* _TASK PROMPT_: Only certain lines below are wanted: those starting at the line containing "English | Japanese" and ending at the line containing "どようび | doyōbi |", both included, each retyped exactly.

* _RECORDED INFORMATION_:
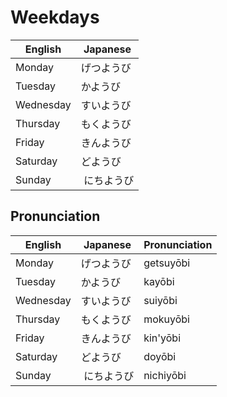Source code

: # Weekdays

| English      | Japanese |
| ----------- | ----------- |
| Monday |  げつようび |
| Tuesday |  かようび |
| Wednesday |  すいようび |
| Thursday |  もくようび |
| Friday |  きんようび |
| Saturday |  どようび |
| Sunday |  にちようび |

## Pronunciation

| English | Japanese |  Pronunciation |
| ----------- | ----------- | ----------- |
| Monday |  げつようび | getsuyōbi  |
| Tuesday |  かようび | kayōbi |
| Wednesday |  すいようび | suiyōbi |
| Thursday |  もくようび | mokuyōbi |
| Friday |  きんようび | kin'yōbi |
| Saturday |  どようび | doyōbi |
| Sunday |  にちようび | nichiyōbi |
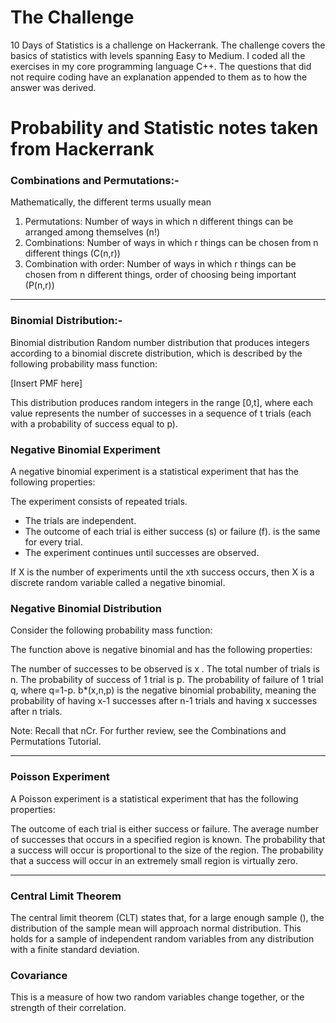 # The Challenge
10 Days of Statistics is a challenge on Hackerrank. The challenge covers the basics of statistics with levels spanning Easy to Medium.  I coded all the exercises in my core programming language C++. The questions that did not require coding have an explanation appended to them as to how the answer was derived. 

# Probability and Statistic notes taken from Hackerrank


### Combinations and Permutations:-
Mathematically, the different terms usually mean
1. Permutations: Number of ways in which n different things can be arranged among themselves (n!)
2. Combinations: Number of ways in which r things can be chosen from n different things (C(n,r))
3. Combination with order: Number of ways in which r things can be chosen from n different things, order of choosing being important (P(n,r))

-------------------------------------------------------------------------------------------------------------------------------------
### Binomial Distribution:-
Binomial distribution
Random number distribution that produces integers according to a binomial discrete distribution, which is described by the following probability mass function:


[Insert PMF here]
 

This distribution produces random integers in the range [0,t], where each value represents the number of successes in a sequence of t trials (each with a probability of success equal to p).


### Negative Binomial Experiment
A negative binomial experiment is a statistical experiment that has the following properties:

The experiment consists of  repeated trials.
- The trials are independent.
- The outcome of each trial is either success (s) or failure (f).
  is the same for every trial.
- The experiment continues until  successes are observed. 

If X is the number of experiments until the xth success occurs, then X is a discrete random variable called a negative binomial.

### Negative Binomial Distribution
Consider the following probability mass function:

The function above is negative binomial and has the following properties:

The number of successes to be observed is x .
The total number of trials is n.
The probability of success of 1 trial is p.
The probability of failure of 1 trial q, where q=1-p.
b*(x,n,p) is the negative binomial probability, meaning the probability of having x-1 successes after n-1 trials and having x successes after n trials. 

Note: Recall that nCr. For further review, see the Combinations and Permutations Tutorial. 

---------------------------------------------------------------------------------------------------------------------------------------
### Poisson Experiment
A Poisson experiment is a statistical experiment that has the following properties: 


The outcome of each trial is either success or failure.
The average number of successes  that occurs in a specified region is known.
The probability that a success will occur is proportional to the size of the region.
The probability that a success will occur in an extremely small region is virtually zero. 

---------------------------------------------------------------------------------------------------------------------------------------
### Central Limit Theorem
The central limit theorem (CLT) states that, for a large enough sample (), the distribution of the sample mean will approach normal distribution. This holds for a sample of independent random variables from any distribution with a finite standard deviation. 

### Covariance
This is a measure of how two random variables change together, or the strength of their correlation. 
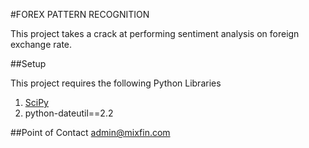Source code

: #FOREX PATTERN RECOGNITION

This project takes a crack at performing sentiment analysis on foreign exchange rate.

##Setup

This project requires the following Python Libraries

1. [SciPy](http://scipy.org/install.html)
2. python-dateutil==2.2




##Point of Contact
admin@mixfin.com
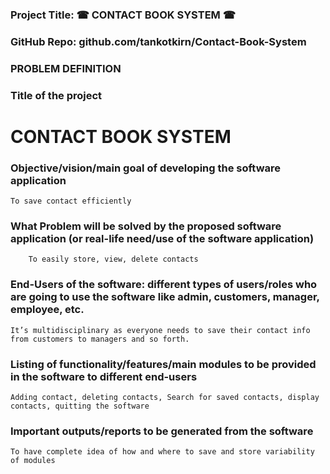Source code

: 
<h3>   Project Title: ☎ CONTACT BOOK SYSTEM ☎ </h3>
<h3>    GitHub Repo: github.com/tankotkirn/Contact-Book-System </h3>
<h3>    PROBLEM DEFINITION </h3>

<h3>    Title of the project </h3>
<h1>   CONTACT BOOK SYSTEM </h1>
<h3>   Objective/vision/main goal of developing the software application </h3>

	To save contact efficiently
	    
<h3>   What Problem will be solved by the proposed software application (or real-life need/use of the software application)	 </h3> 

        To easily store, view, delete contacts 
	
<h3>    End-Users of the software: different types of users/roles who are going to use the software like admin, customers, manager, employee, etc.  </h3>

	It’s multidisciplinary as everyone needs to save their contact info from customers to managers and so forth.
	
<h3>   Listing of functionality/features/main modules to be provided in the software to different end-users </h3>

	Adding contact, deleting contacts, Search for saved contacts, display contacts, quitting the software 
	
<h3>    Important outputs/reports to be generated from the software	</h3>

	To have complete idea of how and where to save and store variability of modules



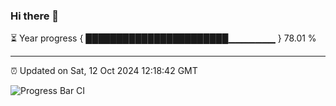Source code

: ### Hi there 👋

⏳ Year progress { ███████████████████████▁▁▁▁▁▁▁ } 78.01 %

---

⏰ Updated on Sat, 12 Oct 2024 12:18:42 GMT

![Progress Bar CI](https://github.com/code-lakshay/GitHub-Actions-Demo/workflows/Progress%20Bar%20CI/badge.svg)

* * *

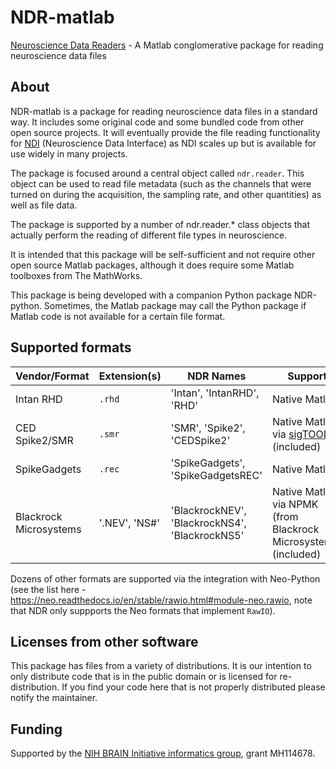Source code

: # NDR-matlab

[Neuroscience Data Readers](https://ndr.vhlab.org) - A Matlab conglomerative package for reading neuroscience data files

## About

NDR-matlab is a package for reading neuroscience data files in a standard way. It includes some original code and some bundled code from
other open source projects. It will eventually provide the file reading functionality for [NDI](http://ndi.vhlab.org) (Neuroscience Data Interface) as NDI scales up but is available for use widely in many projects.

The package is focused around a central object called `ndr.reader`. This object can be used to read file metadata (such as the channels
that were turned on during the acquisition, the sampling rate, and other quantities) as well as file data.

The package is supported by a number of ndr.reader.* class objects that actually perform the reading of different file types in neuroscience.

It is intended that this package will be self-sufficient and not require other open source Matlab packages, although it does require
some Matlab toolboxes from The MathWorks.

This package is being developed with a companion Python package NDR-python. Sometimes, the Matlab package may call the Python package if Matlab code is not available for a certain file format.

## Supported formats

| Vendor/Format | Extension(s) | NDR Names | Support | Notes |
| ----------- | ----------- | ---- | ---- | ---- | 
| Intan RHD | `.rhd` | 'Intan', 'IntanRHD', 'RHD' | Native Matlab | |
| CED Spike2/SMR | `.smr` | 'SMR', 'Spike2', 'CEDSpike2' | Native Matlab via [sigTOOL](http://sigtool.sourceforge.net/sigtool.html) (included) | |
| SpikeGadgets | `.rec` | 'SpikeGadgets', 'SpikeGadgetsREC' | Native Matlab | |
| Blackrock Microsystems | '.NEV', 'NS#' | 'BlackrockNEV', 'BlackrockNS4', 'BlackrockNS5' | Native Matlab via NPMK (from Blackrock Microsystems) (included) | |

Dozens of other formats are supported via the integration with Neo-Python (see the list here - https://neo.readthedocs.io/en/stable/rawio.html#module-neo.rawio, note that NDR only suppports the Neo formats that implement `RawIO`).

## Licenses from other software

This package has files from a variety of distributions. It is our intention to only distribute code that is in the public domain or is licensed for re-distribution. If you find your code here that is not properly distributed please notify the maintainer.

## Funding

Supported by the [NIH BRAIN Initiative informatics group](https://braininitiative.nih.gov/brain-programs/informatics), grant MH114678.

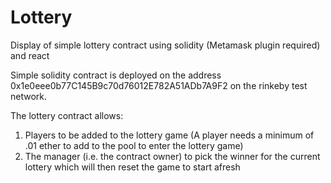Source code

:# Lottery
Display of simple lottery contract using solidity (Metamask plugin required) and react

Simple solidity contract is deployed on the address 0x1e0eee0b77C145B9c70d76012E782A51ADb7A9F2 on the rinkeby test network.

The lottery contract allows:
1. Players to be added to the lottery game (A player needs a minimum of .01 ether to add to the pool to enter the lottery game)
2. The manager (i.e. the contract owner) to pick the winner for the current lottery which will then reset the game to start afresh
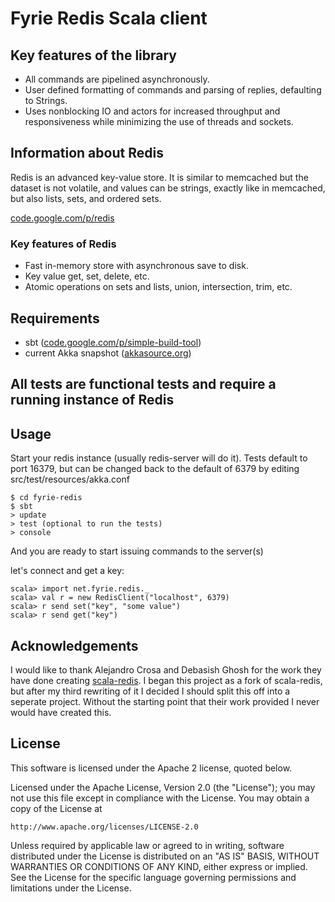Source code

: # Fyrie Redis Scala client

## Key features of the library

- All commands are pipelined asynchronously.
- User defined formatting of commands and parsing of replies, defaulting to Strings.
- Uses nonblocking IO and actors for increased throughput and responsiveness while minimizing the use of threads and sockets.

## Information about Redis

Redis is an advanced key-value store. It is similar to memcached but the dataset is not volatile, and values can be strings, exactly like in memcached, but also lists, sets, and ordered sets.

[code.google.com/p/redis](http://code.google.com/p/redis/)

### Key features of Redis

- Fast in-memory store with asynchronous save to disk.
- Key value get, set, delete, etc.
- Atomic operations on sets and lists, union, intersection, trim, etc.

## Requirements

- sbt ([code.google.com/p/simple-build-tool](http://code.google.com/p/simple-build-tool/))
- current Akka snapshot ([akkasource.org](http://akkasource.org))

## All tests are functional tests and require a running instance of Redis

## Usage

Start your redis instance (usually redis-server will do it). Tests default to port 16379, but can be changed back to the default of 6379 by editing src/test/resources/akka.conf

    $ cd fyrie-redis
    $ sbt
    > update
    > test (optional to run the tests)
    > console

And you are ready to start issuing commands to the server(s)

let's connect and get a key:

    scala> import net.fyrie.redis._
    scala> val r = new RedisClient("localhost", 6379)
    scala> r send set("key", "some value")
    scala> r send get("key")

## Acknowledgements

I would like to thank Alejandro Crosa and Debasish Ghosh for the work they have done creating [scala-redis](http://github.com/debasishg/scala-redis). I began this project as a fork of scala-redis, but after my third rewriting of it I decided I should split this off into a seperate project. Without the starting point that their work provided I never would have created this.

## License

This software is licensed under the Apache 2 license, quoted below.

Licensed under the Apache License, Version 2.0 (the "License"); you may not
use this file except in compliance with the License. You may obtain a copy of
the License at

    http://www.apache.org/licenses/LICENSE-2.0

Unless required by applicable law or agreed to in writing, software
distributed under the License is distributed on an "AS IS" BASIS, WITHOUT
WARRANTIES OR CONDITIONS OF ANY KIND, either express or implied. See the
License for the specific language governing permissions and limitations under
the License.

* * *

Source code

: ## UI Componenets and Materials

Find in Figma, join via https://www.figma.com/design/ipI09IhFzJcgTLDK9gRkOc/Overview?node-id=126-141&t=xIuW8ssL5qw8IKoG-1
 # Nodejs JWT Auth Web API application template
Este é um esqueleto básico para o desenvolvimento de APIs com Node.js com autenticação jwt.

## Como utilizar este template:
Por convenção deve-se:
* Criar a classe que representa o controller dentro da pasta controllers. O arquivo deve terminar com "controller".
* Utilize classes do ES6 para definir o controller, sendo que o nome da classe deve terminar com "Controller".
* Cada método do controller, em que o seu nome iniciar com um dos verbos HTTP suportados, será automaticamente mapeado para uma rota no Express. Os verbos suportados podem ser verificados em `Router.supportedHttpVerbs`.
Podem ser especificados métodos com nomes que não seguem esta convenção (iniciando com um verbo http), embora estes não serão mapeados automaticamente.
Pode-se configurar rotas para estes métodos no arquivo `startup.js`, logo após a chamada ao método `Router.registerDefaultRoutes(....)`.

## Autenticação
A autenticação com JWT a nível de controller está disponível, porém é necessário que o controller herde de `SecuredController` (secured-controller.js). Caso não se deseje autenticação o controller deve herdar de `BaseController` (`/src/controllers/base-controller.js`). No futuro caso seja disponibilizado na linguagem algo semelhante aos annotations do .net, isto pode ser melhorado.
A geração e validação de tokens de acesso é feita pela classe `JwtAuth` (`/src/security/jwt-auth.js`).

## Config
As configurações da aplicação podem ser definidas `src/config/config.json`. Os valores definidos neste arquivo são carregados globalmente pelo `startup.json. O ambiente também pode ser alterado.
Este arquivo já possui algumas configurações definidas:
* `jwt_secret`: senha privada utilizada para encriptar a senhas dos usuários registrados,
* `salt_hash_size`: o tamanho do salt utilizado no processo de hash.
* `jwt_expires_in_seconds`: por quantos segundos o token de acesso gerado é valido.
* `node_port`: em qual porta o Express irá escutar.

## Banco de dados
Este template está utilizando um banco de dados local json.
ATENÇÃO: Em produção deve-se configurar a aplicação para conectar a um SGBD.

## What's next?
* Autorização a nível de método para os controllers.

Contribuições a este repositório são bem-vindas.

* _SOLUTION FOR THIS TASK_:
| English | Japanese |  Pronunciation |
| ----------- | ----------- | ----------- |
| Monday |  げつようび | getsuyōbi  |
| Tuesday |  かようび | kayōbi |
| Wednesday |  すいようび | suiyōbi |
| Thursday |  もくようび | mokuyōbi |
| Friday |  きんようび | kin'yōbi |
| Saturday |  どようび | doyōbi |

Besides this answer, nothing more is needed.